Thanks for your replies.  Just got back from the vets and unfortunately it's a fracture.  Boo hoo.


----------



## TarrSteps (5 January 2009)

Oh dear.  

On the upside, if the fracture is uncomplicated it should heal with stall rest and never give him trouble again, which is not always the case with soft tissue.

Sucks, though.


----------



## oofadoofa (5 January 2009)

That's true.  Thanks for trying to cheer me up!


----------



## ronansmum (4 March 2009)

I was googling pedal bone fracture and found this thread!! Can I ask please how your boy is doing Oofadoofa?? Is he making a good recovery and is he comfy? 

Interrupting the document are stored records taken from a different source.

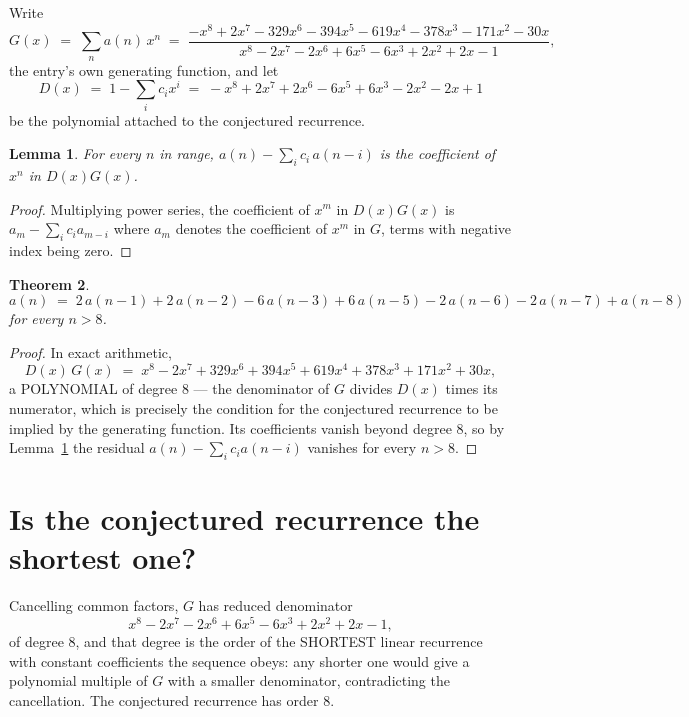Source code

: \documentclass[11pt,a4paper]{article}
\theoremstyle{plain}
\newtheorem{theorem}{Theorem}
\newtheorem{lemma}[theorem]{Lemma}
\theoremstyle{definition}
\begin{document}
Write
\[
G(x)\;=\;\sum_{n}a(n)\,x^{n}\;=\;\frac{- x^{8} + 2 x^{7} - 329 x^{6} - 394 x^{5} - 619 x^{4} - 378 x^{3} - 171 x^{2} - 30 x}{x^{8} - 2 x^{7} - 2 x^{6} + 6 x^{5} - 6 x^{3} + 2 x^{2} + 2 x - 1},
\]
the entry's own generating function, and let
\[
D(x)\;=\;1-\sum_i c_i x^{i}\;=\;- x^{8} + 2 x^{7} + 2 x^{6} - 6 x^{5} + 6 x^{3} - 2 x^{2} - 2 x + 1
\]
be the polynomial attached to the conjectured recurrence.

\begin{lemma}\label{lem:key}
For every $n$ in range, $a(n)-\sum_i c_i\,a(n-i)$ is the coefficient of $x^{n}$ in
$D(x)G(x)$.
\end{lemma}

\begin{proof}
Multiplying power series, the coefficient of $x^{m}$ in $D(x)G(x)$ is
$a_m-\sum_i c_i a_{m-i}$ where $a_m$ denotes the coefficient of $x^{m}$ in $G$, terms with
negative index being zero.
\end{proof}

\begin{theorem}
\[
a(n)\;=\;2\,a(n-1) + 2\,a(n-2) - 6\,a(n-3) + 6\,a(n-5) - 2\,a(n-6) - 2\,a(n-7) + a(n-8)
\]
for every $n>8$.
\end{theorem}

\begin{proof}
In exact arithmetic,
\[
D(x)\,G(x)\;=\;x^{8} - 2 x^{7} + 329 x^{6} + 394 x^{5} + 619 x^{4} + 378 x^{3} + 171 x^{2} + 30 x,
\]
a POLYNOMIAL of degree $8$ --- the denominator of $G$ divides $D(x)$ times its numerator,
which is precisely the condition for the conjectured recurrence to be implied by the
generating function. Its coefficients vanish beyond degree $8$, so by
Lemma~\ref{lem:key} the residual $a(n)-\sum_ic_ia(n-i)$ vanishes for every
$n>8$.
\end{proof}

\section{Is the conjectured recurrence the shortest one?}

Cancelling common factors, $G$ has reduced denominator
\[
x^{8} - 2 x^{7} - 2 x^{6} + 6 x^{5} - 6 x^{3} + 2 x^{2} + 2 x - 1,
\]
of degree $8$, and that degree is the order of the SHORTEST linear recurrence with
constant coefficients the sequence obeys: any shorter one would give a polynomial multiple of
$G$ with a smaller denominator, contradicting the cancellation. The conjectured recurrence has
order $8$.
\end{document}
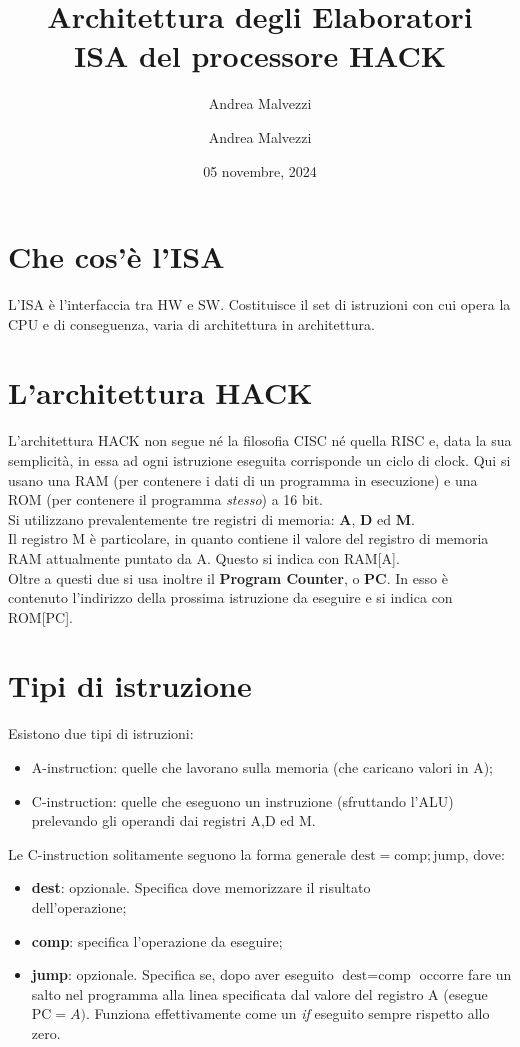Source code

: \documentclass[12pt]{article}
\author{Andrea Malvezzi}
\title{\textbf{Architettura degli Elaboratori\\ ISA del processore HACK}}
\date{05 novembre, 2024}
\author{Andrea Malvezzi}
\begin{document}
\maketitle
\pagebreak
\tableofcontents
\pagebreak

\section{Che cos'è l'ISA}
\label{sec:whats_ISA}
L'ISA è l'interfaccia tra HW e SW.
Costituisce il set di istruzioni con cui opera la CPU e di conseguenza, varia di architettura in architettura.

\section{L'architettura HACK}
\label{sec:HACK_architecture}
L'architettura HACK non segue né la filosofia CISC né quella RISC e, data la sua semplicità, in essa ad ogni istruzione eseguita corrisponde un ciclo di clock.
Qui si usano una RAM (per contenere i dati di un programma in esecuzione) e una ROM (per contenere il programma \textit{stesso}) a 16 bit. \\
Si utilizzano prevalentemente tre registri di memoria: \textbf{A}, \textbf{D} ed \textbf{M}.
\\Il registro M è particolare, in quanto contiene il valore del registro di memoria RAM attualmente puntato da A. Questo si indica con RAM[A]. \\
Oltre a questi due si usa inoltre il \textbf{Program Counter}, o \textbf{PC}. In esso è contenuto l'indirizzo della prossima istruzione da eseguire e si indica con ROM[PC].

\section{Tipi di istruzione}
\label{sec:tipi_istruzione}
Esistono due tipi di istruzioni:
\begin{itemize}
    \item A-instruction: quelle che lavorano sulla memoria (che caricano valori in A);
    \item C-instruction: quelle che eseguono un instruzione (sfruttando l'ALU) prelevando gli operandi dai registri A,D ed M.
\end{itemize}
Le C-instruction solitamente seguono la forma generale $\text{dest} = \text{comp}; \text{jump}$, dove:
\begin{itemize}
    \item \textbf{dest}: opzionale. Specifica dove memorizzare il risultato\\dell'operazione;
    \item \textbf{comp}: specifica l'operazione da eseguire;
    \item \textbf{jump}: opzionale. Specifica se, dopo aver eseguito $\text{dest} = \text{comp}$ occorre fare un salto nel programma alla linea specificata dal valore del registro A (esegue $\text{PC} = A)$. Funziona effettivamente come un \textit{if} eseguito sempre rispetto allo zero. 
\end{itemize}
\end{document}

I ask because Ronan fractured his off fore pedal bone 10 days ago.  He has a rim bar shoe and on box rest for up to 16 weeks...

Vet and Farrier both say there is a good chance of a good recovery as the bone was not displaced and was very quickly identified. He is nearly 14 though and I am worried lest he becomes a field ornament.


----------



## Nats_uk (4 March 2009)

My horse fractured his pedal bone when I first got him. They suspect he did it out in the field - he pulled a shoe and came in lame (possibly trod on the shoe/nail/flint etc?)

He had from July til December on box rest with eggbar shoes and then I could bring him back into work. He continued to have the eggbar shoes on and I got the all clear to start jumping in the following March (and to go back to normal shoes).

That injury has never bothered him since - he currently competes BD (upto Elementary), BSJA (aiming to do NC soon), hunts and occasionally XCs all with no problems.

Am keeping fingers crossed for both of you


----------



## oofadoofa (4 March 2009)

Hi Ronansmum, sorry to hear about your boy.  

Mine is still on box rest, and still quite lame, but the vet and farrier both seem hopeful that he will recover and he is definitely more comfortable on the foot than he was a month ago, but I think it's going to take several more months yet.

I do hope your boy makes a good recovery. we should keep each other updated!


----------



## oofadoofa (4 March 2009)

That's really good to know Nats, and interesting that your horse had 5 or 6 months box rest.  This seems to be what I am hearing from everyone who has experience of this, whereas the vets told me 2 to 3 months - I think they were worried I'd have heart failure if they told me 6 months box rest!


----------



## Nats_uk (4 March 2009)

Probably!! He did have to go up to the vets for interim x-rays during his recovery so maybe 2-3 months is the min. amount it can take to heal.

His pedal bone was recently x-rayed (for something unrelated) and the vet said it has completely healed and you wouldn't really know it was there.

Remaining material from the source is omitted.